The real obstacles to effective global warming action in Australia are not cost, nor technical difficulties, nor even lack of will in the electorate. The real obstacles are those with interests vested in present arrangements.
The fossil-fuel-dependent industries propagate a smokescreen of misconceptions about what can be done, and when. The token policies and delays announced by Julia Gillard and Tony Abbott attest to their resulting disorientation, and there is little prospect they will find their way to clear air via the sloganeering and dog whistling that have so far characterised the election campaign.
All change is opposed by vested interests, yet Australia has seen major changes in industry policy and economic policy over recent decades. Those changes reduced wealth and jobs in whole industries, such as textiles, shoes, citrus, sugar and other primary industries. Some assistance was provided, but mostly people just had to lump the disruptions to their livelihoods.
However, the modest changes to the fossil fuel industries proposed in the Rudd government’s ineffectual carbon pollution reduction scheme were accompanied by multi-billion-dollar subsidies. Those proposed subsidies would have negated the intended incentives and would have been added to already huge direct and indirect fossil fuel subsidies estimated to be worth at least $9 billion per year.
In fact nothing has been proposed by either of the major parties that would seriously affect fossil fuel use in Australia. Why is this industry spared the bitter medicine forced upon others in the name of the national interest?
The whole premise of the global warming debate in the political mainstream is false. Reducing our greenhouse gas emissions is not technically difficult. It need not be hugely expensive if approached in the right way. It does not require underdeveloped, speculative, or dangerous gigabuck technology. More jobs can be created in new industries than would be lost from old industries. The new industries are a good investment, so we need not, and should not, wait until the rest of the world acts.
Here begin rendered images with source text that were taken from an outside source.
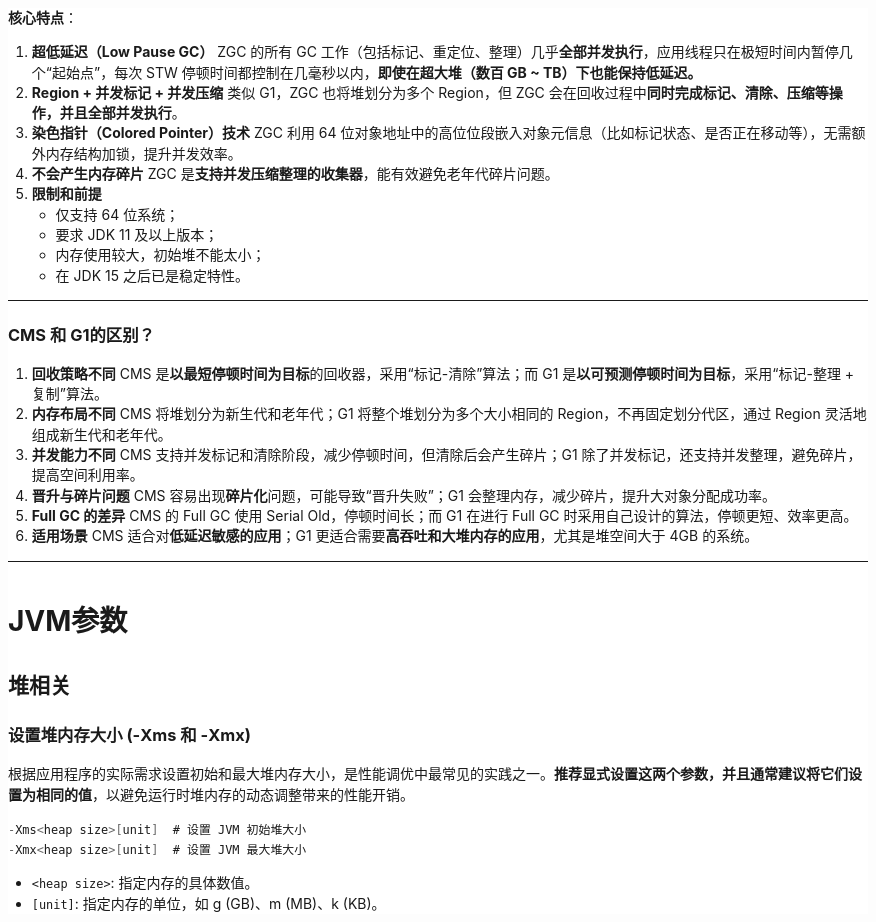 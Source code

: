 **核心特点**：

1. **超低延迟（Low Pause GC）**
    ZGC 的所有 GC 工作（包括标记、重定位、整理）几乎**全部并发执行**，应用线程只在极短时间内暂停几个“起始点”，每次 STW 停顿时间都控制在几毫秒以内，**即使在超大堆（数百 GB ~ TB）下也能保持低延迟。**
2. **Region + 并发标记 + 并发压缩**
    类似 G1，ZGC 也将堆划分为多个 Region，但 ZGC 会在回收过程中**同时完成标记、清除、压缩等操作，并且全部并发执行**。
3. **染色指针（Colored Pointer）技术**
    ZGC 利用 64 位对象地址中的高位位段嵌入对象元信息（比如标记状态、是否正在移动等），无需额外内存结构加锁，提升并发效率。
4. **不会产生内存碎片**
    ZGC 是**支持并发压缩整理的收集器**，能有效避免老年代碎片问题。
5. **限制和前提**
   - 仅支持 64 位系统；
   - 要求 JDK 11 及以上版本；
   - 内存使用较大，初始堆不能太小；
   - 在 JDK 15 之后已是稳定特性。

---

###  CMS 和 G1的区别？

1. **回收策略不同**
    CMS 是**以最短停顿时间为目标**的回收器，采用“标记-清除”算法；而 G1 是**以可预测停顿时间为目标**，采用“标记-整理 + 复制”算法。
2. **内存布局不同**
    CMS 将堆划分为新生代和老年代；G1 将整个堆划分为多个大小相同的 Region，不再固定划分代区，通过 Region 灵活地组成新生代和老年代。
3. **并发能力不同**
    CMS 支持并发标记和清除阶段，减少停顿时间，但清除后会产生碎片；G1 除了并发标记，还支持并发整理，避免碎片，提高空间利用率。
4. **晋升与碎片问题**
    CMS 容易出现**碎片化**问题，可能导致“晋升失败”；G1 会整理内存，减少碎片，提升大对象分配成功率。
5. **Full GC 的差异**
    CMS 的 Full GC 使用 Serial Old，停顿时间长；而 G1 在进行 Full GC 时采用自己设计的算法，停顿更短、效率更高。
6. **适用场景**
    CMS 适合对**低延迟敏感的应用**；G1 更适合需要**高吞吐和大堆内存的应用**，尤其是堆空间大于 4GB 的系统。

---

# JVM参数

## 堆相关

### 设置堆内存大小 (-Xms 和 -Xmx)

根据应用程序的实际需求设置初始和最大堆内存大小，是性能调优中最常见的实践之一。**推荐显式设置这两个参数，并且通常建议将它们设置为相同的值**，以避免运行时堆内存的动态调整带来的性能开销。

```java
-Xms<heap size>[unit]  # 设置 JVM 初始堆大小
-Xmx<heap size>[unit]  # 设置 JVM 最大堆大小
```

- `<heap size>`: 指定内存的具体数值。
- `[unit]`: 指定内存的单位，如 g (GB)、m (MB)、k (KB)。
The evidence to support these claims is readily available, but gets little traction. The political mainstream hears only the powerful lobbyists whispering in their ears, and mainstream media seem content merely to propagate the lobbyists’ press releases.
So what can we do about greenhouse gas emissions? There are by now many smart designs available that dramatically reduce the energy usage of buildings, factories and, potentially, transportation and cities. With a serious program to implement and retrofit smart designs, our energy use and emissions could start to decline immediately, and within a decade could have been reduced by tens of per cent.
As our energy needs decline, so renewable energy sources become more feasible and sufficient. A smartly managed mix of available geothermal, hydro, wind, solar and storage could provide a reliable and rapidly increasing proportion of our declining energy needs, thus further reducing emissions.
Economic studies show that with a coherent policy framework to encourage these shifts the net cost to the economy would be minimal, a reduction of the growth rate by a few tenths of a per cent. This could mean, for example, that instead of doubling our wealth within 20 years we double it within 21 or 22 years.
Some studies even suggest there could be net savings to the economy, which means we should do it regardless of what other countries are doing. Even if there is a modest cost, we should still do it, because it will demonstrate good policy to other countries and we would gain an advantage in the new industries, a race that we are currently losing badly.
The crucial word here is “net”. The net cost to the economy can be minimal. Some sectors of the economy would prosper, whereas others would not. A political difficulty arises because the new industries are mostly not yet wealthy and powerful, whereas the old industries that will decline are very well established with great political influence.